Back in the olden days, when La Leche League was a volunteer-staffed breastfeeding support organization headquartered in Schaumburg, Illinois, the US part was organized into Areas. Some Areas were one state, some a group of states, and some part of a state. But it had something to do with geographic location. How quaint.

I knew I was in Oklahoma by the themed clothing and the hay.

I lived in Texas, which was its own Area. Up north from us was AR/OK, which was Arkansas and Oklahoma combined, due to their lower population. Many of my friends lived there, and I was working on my online projects with them. Since I’d recently become the webmaster for the parent organization (making this probably be 1998), they invited me to give a talk, my first in that capacity where I was invited out of state…ooh. It sounded fun to me!

It Gets Interesting

I had a hard time finding the place, even though I think I followed my friends from Little Rock. It was in an old 4H camp (or something like that) either in or near a reservation.

Here is the place. I think that’s Sandy, followed by Barbara looking in her purse.
Kris, in a calmer moment.

The minute I got unpacked and hugged my friends who were sharing something like a dorm room with me, I got in touch with my artsy friend from Oklahoma, Kris, who I had yet to meet (I had a LOT of online friends back then). She had her own cabin off from the main building. We met, which involved much squealing and hugging (oh, how I miss squealing and hugging).

Immediately we decided we MUST go on a hike. There were trails! A lake! Rocks! Plants! There was a reason I liked Kris; she was also a nature gal. So, we went on a fabulous hike. The woods were beautiful.

That is soooo pretty.

We found all sorts of cool rocks, plants we didn’t recognize, and bugs. Kris also likes bugs.

Finding something fascinating

We even managed to see a deer, which made us so happy. We gabbed and gabbed about our children, our spouses (hers was way more annoying than mine and still is, as an ex), our LLL stuff, our friends, and so on.

A deer. Aww, we liked deer. At that moment.

We were happy and tired when we arrived back at her little cabin. Then, I felt an itch. And another. I pulled down my socks. Kris had no socks, so she just pulled up her pants. Oh, crap. There were tiny, tiny things on our legs. There were tiny, tiny things ALL OVER us. Almost at once we screeched, “Ticks!” and immediately began throwing our clothing off. Now, only a couple of hours ago, Kris and I had never laid eyes on each other. Here we were basically naked, picking ticks off each other. Tiny, tiny deer ticks.

No photos of this are available. Lucky for all.

At last, we got most of the ticks off, leaving an interesting pattern all over us. We de-ticked our clothing and headed to the main building. We found our friend Barbara. She had gone on a hike. Oops. Luckily hers was shorter and she wasn’t totally infested. Everyone else avoided those trails!
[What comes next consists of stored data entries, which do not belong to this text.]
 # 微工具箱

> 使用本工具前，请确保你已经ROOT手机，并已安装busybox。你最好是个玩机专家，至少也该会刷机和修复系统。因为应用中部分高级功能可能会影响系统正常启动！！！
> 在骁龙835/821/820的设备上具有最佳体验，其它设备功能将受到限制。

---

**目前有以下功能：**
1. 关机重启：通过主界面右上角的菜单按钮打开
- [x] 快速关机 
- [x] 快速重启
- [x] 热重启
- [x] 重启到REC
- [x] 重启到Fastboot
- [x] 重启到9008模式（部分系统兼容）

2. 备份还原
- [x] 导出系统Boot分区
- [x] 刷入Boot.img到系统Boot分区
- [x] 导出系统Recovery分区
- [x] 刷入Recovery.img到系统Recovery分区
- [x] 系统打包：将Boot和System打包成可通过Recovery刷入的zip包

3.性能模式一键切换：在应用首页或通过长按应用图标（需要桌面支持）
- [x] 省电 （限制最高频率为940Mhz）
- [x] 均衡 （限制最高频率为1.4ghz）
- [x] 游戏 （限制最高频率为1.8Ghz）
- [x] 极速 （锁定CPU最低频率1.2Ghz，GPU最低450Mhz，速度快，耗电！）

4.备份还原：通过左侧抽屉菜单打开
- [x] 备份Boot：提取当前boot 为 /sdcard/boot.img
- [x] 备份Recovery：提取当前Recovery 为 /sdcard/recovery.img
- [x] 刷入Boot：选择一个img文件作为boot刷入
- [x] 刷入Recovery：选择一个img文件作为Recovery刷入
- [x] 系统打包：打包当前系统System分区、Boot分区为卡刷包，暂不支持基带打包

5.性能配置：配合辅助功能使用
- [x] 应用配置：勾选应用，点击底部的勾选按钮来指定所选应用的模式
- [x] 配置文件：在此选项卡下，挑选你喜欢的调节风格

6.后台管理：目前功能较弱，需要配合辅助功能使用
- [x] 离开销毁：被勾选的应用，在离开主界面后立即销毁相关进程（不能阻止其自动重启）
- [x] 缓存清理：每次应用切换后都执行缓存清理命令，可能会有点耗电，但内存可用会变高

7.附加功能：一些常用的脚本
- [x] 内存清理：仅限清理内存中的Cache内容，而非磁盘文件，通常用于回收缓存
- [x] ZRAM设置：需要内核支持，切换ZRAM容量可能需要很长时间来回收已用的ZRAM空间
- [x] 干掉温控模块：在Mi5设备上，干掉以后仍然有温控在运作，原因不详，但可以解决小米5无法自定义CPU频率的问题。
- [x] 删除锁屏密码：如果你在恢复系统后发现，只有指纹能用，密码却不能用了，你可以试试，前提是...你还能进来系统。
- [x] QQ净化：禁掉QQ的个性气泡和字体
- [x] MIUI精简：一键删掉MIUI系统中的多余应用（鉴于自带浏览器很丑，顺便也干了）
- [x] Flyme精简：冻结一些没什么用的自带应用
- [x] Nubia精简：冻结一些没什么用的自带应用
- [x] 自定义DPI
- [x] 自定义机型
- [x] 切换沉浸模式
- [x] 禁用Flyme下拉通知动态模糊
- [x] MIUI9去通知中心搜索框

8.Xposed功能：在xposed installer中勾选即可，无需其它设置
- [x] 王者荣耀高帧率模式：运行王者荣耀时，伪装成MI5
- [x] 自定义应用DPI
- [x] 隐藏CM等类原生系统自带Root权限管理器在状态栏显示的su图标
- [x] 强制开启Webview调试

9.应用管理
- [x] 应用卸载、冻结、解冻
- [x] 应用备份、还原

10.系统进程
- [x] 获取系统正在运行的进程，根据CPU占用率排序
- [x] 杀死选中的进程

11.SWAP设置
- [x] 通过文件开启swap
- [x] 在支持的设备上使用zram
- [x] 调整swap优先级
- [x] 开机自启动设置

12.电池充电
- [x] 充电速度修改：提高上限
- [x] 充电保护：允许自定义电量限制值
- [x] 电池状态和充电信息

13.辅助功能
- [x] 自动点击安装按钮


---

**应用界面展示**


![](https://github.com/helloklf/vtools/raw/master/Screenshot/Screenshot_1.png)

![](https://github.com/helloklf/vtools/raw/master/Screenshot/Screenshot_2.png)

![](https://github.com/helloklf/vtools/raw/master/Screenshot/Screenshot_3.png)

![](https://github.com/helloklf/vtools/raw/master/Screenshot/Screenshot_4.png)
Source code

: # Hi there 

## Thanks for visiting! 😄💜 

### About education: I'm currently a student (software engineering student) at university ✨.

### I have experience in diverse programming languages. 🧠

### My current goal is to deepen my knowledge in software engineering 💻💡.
The rest of the conference, we had to keep showing people our bit-up extremities. Now you know why I do NOT get close to deer.

The Rest of the Conference

Things went uphill, and as far as I remember, the rest of the conference was fine. I met a lot of “high-ranking” LLL women, which was fun. I gave my talk, learned to dance the two-step with a very handsome actual cowboy (little did I know that would become nothing special to me eventually), and cemented life-long friendships.

I also did the limbo. It’s not my best skill. The children behind me were much better at it, and are all adults now.

We also got a lot of work done, which always amazed me. My team back then were so good at multi-tasking, since they all had young children, led lots of mother-to-mother support meetings, AND did extra things, like our new email lists, websites, and online communities. I’ve always been very proud of those women.

The other thing I remember about this weekend was that I made a lot of purchases at the sales area, where groups brought things they made, and such, to raise funds. I also bought a LOT of raffle tickets. I was trying to help out an Area that had less money than mine. Plus, they gave me a free trip.

I ended up with so much stuff that I had to take an extra suitcase home, but I had no idea how much I would treasure the things I brought. A lot of the stuff was made by Rudy, the husband of the woman in charge of the area (Wista). He was a talented Native American artist who did scrimshaw on mammoth bones (he was allowed to), did paintings and drawings, and a whole bunch of other art stuff. He was also fascinating to talk to and very patient with all my nature questions.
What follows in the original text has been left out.